- THE PROBLEM
Would you please return the line containing "### Prerequisites" and all the lines after it through the end of the records below, unchanged and on their own?
Start of EXERCISE INPUT
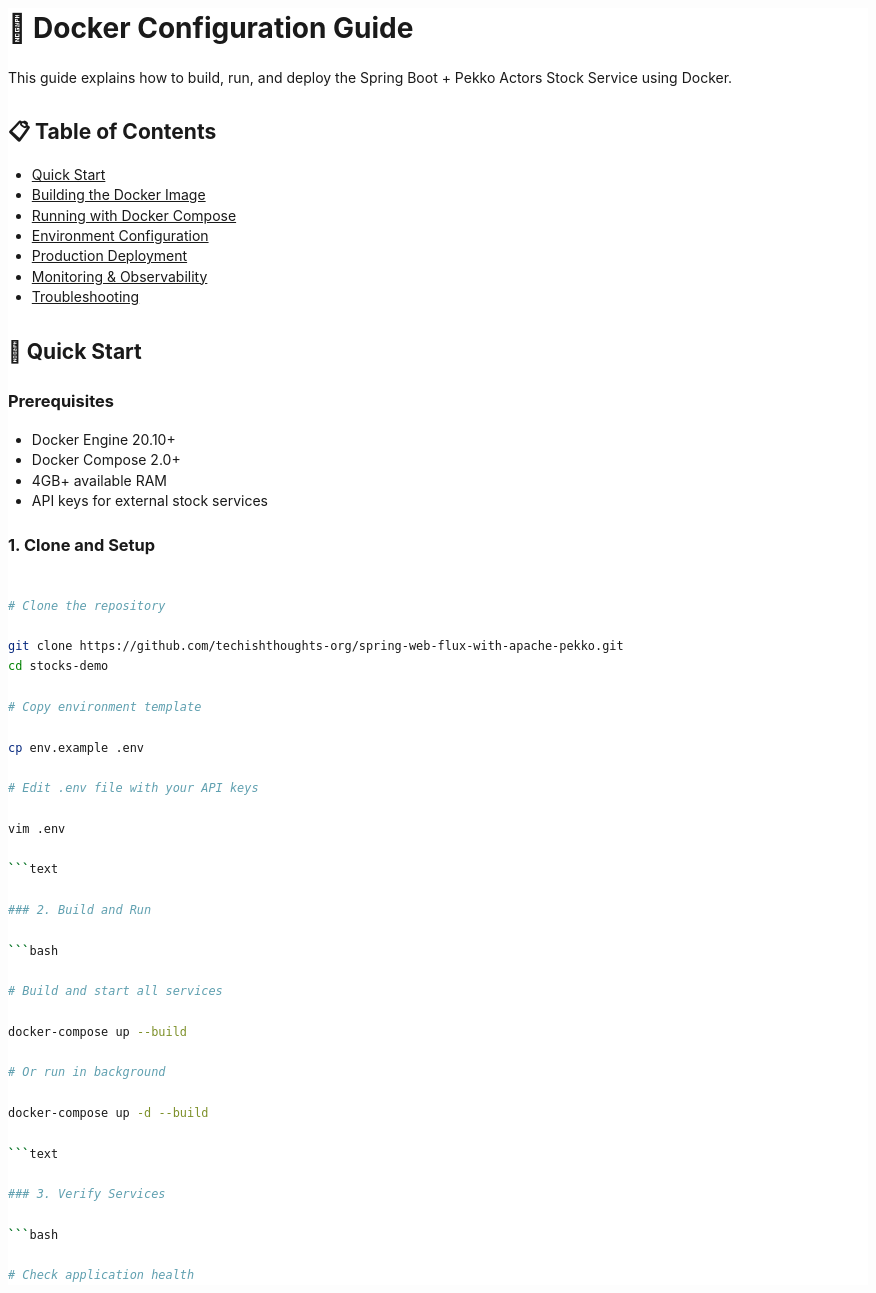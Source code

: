 # 🐳 Docker Configuration Guide

This guide explains how to build, run, and deploy the Spring Boot + Pekko Actors
Stock Service using Docker.

## 📋 Table of Contents

- [Quick Start](#-quick-start)
- [Building the Docker Image](#️-building-the-docker-image)
- [Running with Docker Compose](#-running-with-docker-compose)
- [Environment Configuration](#️-environment-configuration)
- [Production Deployment](#-production-deployment)
- [Monitoring & Observability](#-monitoring--observability)
- [Troubleshooting](#-troubleshooting)

## 🚀 Quick Start

### Prerequisites

- Docker Engine 20.10+
- Docker Compose 2.0+
- 4GB+ available RAM
- API keys for external stock services

### 1. Clone and Setup

```bash

# Clone the repository

git clone https://github.com/techishthoughts-org/spring-web-flux-with-apache-pekko.git
cd stocks-demo

# Copy environment template

cp env.example .env

# Edit .env file with your API keys

vim .env

```text

### 2. Build and Run

```bash

# Build and start all services

docker-compose up --build

# Or run in background

docker-compose up -d --build

```text

### 3. Verify Services

```bash

# Check application health

```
End of EXERCISE INPUT
- ANSWER SPACE
### Prerequisites

- Docker Engine 20.10+
- Docker Compose 2.0+
- 4GB+ available RAM
- API keys for external stock services

### 1. Clone and Setup

```bash

# Clone the repository

git clone https://github.com/techishthoughts-org/spring-web-flux-with-apache-pekko.git
cd stocks-demo

# Copy environment template

cp env.example .env

# Edit .env file with your API keys

vim .env

```text

### 2. Build and Run

```bash

# Build and start all services

docker-compose up --build

# Or run in background

docker-compose up -d --build

```text

### 3. Verify Services

```bash

# Check application health

```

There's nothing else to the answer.